Asylum seeker Taiba Nuri is followed by her husband Mahamed Yusef Niazi, from Afghanistan, carrying their seven-month-old daughter Sahaba, cross the border at Roxham Road from New York into Canada Friday March 24, 2023 in Champlain, NY.. The federal government plans to fight allegations of discrimination for the disparate way it approached the Ukrainian and Afghan refugee crises on a single legal front, as another Canadian-Afghan sues for the right to rescue their family from the Taliban.THE CANADIAN PRESS/Ryan Remiorz
OTTAWA – The federal government is asking a judge to combine two separate lawsuits after another Canadian-Afghan has alleged Canada discriminated against Afghan refugees by treating them differently than they did Ukrainians fleeing the Russian invasion.
A former Canadian language and culture adviser who served NATO in Afghanistan filed a lawsuit at the end of July alleging the government has not allowed his family in Afghanistan to seek refuge in Canada.
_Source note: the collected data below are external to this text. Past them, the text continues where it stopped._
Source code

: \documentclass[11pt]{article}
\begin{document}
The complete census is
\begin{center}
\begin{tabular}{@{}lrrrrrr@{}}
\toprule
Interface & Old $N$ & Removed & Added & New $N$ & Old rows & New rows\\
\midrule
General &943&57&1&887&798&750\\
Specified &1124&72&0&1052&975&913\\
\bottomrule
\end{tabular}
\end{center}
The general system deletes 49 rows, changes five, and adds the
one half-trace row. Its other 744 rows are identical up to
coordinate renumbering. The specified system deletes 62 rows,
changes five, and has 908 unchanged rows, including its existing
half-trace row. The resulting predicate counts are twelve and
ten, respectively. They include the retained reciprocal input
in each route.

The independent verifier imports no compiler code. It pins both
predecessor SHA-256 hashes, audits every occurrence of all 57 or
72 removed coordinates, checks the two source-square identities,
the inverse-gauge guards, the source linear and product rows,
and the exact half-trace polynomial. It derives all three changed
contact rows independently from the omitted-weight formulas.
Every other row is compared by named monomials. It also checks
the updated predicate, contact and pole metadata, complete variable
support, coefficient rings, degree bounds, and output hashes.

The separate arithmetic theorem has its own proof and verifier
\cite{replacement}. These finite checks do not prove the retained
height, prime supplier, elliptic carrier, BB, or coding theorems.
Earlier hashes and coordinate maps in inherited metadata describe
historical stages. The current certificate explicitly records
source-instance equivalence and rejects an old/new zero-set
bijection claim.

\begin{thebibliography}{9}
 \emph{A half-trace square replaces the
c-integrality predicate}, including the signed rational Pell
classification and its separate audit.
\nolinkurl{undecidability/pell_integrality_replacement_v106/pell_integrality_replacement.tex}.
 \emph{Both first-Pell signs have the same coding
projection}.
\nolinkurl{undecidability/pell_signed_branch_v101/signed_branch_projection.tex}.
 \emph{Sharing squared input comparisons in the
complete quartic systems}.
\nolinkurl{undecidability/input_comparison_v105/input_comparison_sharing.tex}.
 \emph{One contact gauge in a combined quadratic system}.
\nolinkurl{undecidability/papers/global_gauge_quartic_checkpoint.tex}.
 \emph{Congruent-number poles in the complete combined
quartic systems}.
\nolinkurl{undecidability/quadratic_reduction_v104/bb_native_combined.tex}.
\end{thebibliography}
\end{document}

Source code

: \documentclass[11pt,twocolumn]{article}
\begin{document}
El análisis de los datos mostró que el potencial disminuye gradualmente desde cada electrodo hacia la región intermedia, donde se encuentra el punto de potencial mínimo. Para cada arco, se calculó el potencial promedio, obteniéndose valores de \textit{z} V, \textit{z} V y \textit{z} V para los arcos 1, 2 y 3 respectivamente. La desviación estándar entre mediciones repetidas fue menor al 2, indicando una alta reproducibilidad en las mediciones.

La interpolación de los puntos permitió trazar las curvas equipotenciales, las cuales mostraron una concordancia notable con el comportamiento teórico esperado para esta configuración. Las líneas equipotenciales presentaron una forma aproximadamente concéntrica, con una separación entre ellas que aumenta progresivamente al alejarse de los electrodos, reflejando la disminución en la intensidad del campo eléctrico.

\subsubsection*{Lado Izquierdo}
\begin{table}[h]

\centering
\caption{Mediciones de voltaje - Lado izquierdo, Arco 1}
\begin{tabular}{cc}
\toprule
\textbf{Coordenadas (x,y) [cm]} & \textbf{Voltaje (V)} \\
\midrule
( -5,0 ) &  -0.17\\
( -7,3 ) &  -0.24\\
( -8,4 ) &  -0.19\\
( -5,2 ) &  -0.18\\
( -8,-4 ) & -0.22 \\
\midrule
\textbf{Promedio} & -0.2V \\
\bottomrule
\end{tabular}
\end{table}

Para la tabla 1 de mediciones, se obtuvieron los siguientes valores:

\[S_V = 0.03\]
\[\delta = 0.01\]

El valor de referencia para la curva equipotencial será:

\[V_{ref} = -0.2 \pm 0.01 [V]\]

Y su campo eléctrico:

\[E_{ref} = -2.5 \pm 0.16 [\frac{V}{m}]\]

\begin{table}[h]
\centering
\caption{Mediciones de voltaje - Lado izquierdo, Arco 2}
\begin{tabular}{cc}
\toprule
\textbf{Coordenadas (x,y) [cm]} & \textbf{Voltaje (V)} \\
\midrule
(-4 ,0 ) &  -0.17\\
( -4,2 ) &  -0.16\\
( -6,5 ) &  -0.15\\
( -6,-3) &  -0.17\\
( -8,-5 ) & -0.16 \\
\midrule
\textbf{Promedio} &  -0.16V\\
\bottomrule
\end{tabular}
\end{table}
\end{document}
That followed a case file in May by two other former language and culture advisers who served in the Canadian military and similarly accuse the government of insisting their families don’t qualify for programs bringing Afghan refugees to Canada.
They all accuse the government of offering advantages to Ukrainians that were not offered to Afghans hoping to escape the Taliban takeover in 2021.
Canada allowed an unlimited number of Ukrainians and their family members to come to Canada on an emergency visa for three years to work and study while they escape the Russian invasion of their home country.
The government has not yet filed a defence to the applications from the Canadian advisers, but in a similar case before the Canadian Human Rights Tribunal the government argued that unique crises require a unique response.